▶ [DIRECTIONS]: Search the lines of the records for the word "React", and copy every line that has it.

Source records
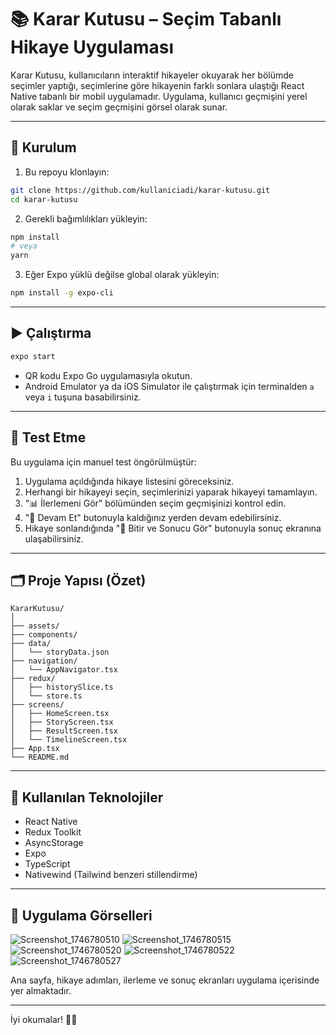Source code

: # 📚 Karar Kutusu – Seçim Tabanlı Hikaye Uygulaması

Karar Kutusu, kullanıcıların interaktif hikayeler okuyarak her bölümde seçimler yaptığı, seçimlerine göre hikayenin farklı sonlara ulaştığı React Native tabanlı bir mobil uygulamadır. Uygulama, kullanıcı geçmişini yerel olarak saklar ve seçim geçmişini görsel olarak sunar.

---

## 🚀 Kurulum

1. Bu repoyu klonlayın:

```bash
git clone https://github.com/kullaniciadi/karar-kutusu.git
cd karar-kutusu
```

2. Gerekli bağımlılıkları yükleyin:

```bash
npm install
# veya
yarn
```

3. Eğer Expo yüklü değilse global olarak yükleyin:

```bash
npm install -g expo-cli
```

---

## ▶️ Çalıştırma

```bash
expo start
```

- QR kodu Expo Go uygulamasıyla okutun.
- Android Emulator ya da iOS Simulator ile çalıştırmak için terminalden `a` veya `i` tuşuna basabilirsiniz.

---

## 🧪 Test Etme

Bu uygulama için manuel test öngörülmüştür:

1. Uygulama açıldığında hikaye listesini göreceksiniz.
2. Herhangi bir hikayeyi seçin, seçimlerinizi yaparak hikayeyi tamamlayın.
3. "📊 İlerlemeni Gör" bölümünden seçim geçmişinizi kontrol edin.
4. "📌 Devam Et" butonuyla kaldığınız yerden devam edebilirsiniz.
5. Hikaye sonlandığında "🎉 Bitir ve Sonucu Gör" butonuyla sonuç ekranına ulaşabilirsiniz.

---

## 🗂️ Proje Yapısı (Özet)

```
KararKutusu/
│
├── assets/
├── components/
├── data/
│   └── storyData.json
├── navigation/
│   └── AppNavigator.tsx
├── redux/
│   ├── historySlice.ts
│   └── store.ts
├── screens/
│   ├── HomeScreen.tsx
│   ├── StoryScreen.tsx
│   ├── ResultScreen.tsx
│   └── TimelineScreen.tsx
├── App.tsx
└── README.md
```

---

## 🧠 Kullanılan Teknolojiler

- React Native
- Redux Toolkit
- AsyncStorage
- Expo
- TypeScript
- Nativewind (Tailwind benzeri stillendirme)

---

## 📸 Uygulama Görselleri

![Screenshot_1746780510](https://github.com/user-attachments/assets/ee3fc824-8b7e-4859-adee-a961f38e76c2)
![Screenshot_1746780515](https://github.com/user-attachments/assets/ec19c559-e40e-4695-a056-f6c342208a94)
![Screenshot_1746780520](https://github.com/user-attachments/assets/9e3dd5c3-4603-43a4-b6ad-a1d55741b955)
![Screenshot_1746780522](https://github.com/user-attachments/assets/aa1dafb1-a8ac-4448-b070-7d50b35e5c33)
![Screenshot_1746780527](https://github.com/user-attachments/assets/ed0e5f00-3cd1-4c1b-a83f-7ae64ccdc872)


Ana sayfa, hikaye adımları, ilerleme ve sonuç ekranları uygulama içerisinde yer almaktadır.

---

İyi okumalar! 📖✨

▶ [WRITTEN RESPONSE]:
Karar Kutusu, kullanıcıların interaktif hikayeler okuyarak her bölümde seçimler yaptığı, seçimlerine göre hikayenin farklı sonlara ulaştığı React Native tabanlı bir mobil uygulamadır. Uygulama, kullanıcı geçmişini yerel olarak saklar ve seçim geçmişini görsel olarak sunar.
- React Native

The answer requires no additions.